[Stored data]
☆ ☆ ☆ ☆ ☆
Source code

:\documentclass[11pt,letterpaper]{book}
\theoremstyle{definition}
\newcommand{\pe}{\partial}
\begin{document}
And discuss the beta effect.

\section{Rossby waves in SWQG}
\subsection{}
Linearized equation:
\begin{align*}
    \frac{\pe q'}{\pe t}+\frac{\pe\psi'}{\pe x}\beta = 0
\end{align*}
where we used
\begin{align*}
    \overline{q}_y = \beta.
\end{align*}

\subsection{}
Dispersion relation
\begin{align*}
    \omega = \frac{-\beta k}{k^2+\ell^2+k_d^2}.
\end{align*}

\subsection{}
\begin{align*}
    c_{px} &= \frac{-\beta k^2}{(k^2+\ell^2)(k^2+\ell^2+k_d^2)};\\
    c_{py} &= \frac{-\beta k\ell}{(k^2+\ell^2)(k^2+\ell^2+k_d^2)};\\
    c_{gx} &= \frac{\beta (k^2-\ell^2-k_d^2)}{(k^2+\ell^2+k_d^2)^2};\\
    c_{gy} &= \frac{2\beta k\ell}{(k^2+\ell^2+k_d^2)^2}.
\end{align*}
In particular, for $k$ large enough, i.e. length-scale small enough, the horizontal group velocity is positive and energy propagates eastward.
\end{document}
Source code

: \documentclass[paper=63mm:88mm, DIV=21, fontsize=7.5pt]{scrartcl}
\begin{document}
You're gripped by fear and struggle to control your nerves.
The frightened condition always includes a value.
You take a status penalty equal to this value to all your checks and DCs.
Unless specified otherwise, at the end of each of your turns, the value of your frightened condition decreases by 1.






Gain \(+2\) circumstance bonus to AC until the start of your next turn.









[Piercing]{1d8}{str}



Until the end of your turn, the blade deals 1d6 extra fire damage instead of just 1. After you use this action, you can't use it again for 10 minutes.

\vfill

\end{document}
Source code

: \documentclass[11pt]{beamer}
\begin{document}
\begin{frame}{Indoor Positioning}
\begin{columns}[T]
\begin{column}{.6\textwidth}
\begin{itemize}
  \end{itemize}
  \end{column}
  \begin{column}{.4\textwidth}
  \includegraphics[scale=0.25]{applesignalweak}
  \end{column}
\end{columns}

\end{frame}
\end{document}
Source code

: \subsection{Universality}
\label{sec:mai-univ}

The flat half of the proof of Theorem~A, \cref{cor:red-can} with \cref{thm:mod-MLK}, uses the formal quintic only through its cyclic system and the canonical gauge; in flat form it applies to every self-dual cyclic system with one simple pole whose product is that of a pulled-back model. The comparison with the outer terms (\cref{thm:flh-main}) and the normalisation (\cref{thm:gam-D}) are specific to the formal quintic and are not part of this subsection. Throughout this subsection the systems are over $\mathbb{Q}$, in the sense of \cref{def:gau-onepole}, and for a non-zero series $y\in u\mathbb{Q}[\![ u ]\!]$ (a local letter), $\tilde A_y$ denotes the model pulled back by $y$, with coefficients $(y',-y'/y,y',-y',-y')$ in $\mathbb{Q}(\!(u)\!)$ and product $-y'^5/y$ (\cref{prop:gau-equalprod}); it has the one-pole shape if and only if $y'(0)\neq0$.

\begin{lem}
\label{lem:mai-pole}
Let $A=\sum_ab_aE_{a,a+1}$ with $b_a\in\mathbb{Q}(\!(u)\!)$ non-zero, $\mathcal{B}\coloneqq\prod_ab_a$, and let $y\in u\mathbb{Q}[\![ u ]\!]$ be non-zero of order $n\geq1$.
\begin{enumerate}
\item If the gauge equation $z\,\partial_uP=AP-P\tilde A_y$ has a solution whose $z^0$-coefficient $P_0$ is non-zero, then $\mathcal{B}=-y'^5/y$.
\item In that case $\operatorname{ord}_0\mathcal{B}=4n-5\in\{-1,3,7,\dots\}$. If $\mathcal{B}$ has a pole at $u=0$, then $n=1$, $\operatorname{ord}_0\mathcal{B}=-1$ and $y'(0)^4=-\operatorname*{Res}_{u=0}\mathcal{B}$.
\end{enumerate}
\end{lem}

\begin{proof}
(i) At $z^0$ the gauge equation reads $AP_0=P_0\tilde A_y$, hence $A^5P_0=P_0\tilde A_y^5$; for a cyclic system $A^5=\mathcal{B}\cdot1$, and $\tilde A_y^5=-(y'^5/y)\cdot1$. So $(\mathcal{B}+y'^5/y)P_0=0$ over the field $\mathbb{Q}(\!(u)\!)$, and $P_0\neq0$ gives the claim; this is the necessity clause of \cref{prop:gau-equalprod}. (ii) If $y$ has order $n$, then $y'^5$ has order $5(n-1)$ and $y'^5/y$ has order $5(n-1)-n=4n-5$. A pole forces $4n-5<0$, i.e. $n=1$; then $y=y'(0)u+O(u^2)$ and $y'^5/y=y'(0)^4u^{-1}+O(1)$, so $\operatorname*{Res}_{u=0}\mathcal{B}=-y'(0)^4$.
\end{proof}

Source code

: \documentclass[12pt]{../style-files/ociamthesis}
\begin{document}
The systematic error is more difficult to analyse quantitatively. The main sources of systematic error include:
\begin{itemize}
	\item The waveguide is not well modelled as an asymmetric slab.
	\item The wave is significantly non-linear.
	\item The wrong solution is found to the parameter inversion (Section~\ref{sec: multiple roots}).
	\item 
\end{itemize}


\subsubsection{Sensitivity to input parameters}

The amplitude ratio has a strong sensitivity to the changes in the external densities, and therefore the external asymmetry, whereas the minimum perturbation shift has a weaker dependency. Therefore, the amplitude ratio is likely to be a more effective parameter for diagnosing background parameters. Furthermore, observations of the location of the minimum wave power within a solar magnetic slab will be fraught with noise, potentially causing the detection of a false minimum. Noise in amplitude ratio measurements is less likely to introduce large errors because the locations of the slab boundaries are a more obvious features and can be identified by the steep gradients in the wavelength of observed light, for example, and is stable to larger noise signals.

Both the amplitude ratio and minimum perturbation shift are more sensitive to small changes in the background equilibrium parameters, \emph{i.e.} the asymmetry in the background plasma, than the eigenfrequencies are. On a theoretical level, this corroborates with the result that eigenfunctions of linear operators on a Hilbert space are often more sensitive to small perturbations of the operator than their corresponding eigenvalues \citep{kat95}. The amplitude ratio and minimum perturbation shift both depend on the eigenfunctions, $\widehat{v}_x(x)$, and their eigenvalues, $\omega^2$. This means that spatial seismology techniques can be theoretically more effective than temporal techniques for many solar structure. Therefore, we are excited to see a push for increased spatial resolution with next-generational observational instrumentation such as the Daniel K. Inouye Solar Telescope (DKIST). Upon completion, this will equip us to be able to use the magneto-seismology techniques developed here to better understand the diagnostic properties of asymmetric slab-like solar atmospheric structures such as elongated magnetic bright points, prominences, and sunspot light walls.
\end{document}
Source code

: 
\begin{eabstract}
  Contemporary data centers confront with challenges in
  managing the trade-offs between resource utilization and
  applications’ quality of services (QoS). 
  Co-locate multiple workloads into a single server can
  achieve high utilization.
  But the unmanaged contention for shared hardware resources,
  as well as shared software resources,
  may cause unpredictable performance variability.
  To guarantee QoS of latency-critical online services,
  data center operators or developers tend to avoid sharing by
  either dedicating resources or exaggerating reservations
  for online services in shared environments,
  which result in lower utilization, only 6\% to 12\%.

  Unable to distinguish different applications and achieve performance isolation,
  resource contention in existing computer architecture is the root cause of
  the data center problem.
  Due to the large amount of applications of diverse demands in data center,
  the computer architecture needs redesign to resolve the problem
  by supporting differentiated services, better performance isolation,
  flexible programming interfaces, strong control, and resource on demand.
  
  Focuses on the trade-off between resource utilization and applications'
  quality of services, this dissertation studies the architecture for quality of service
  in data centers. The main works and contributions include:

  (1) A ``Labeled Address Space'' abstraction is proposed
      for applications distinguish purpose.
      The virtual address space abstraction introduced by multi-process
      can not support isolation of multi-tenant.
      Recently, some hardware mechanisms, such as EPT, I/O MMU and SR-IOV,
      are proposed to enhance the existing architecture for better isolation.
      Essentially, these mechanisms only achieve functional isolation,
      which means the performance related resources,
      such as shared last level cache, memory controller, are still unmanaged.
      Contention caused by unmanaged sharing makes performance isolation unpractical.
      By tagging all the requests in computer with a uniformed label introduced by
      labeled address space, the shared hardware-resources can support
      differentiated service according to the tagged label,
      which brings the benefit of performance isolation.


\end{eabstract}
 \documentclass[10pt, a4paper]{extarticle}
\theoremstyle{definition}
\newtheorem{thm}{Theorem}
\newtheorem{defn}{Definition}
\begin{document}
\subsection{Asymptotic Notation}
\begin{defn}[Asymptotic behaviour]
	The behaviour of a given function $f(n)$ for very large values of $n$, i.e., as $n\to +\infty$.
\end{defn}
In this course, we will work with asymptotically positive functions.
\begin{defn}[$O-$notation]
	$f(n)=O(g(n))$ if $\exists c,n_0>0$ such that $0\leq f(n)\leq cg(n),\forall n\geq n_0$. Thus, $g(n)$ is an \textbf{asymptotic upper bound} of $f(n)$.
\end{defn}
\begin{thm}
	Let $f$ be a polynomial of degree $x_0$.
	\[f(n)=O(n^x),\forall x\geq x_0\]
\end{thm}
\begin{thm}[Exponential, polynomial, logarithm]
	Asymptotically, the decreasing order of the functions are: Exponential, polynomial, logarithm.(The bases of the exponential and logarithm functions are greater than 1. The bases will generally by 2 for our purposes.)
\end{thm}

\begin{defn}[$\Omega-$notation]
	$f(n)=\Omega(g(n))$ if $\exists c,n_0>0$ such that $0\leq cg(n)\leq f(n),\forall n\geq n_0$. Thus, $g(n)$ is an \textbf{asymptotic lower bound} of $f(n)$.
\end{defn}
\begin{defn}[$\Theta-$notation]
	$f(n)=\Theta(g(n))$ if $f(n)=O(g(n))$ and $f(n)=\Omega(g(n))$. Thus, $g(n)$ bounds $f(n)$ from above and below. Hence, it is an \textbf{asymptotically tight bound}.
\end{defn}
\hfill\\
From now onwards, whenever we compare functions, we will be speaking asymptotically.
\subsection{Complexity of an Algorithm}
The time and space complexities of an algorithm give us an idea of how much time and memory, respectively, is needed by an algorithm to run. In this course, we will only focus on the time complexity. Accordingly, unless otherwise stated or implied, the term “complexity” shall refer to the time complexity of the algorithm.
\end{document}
☆ ☆ ☆ ☆ ☆
ASSIGNMENT — Copy each line of the records above that carries the word "documentclass".

SOLUTION TO THIS TASK —
:\documentclass[11pt,letterpaper]{book}
: \documentclass[paper=63mm:88mm, DIV=21, fontsize=7.5pt]{scrartcl}
: \documentclass[11pt]{beamer}
: \documentclass[12pt]{../style-files/ociamthesis}
 \documentclass[10pt, a4paper]{extarticle}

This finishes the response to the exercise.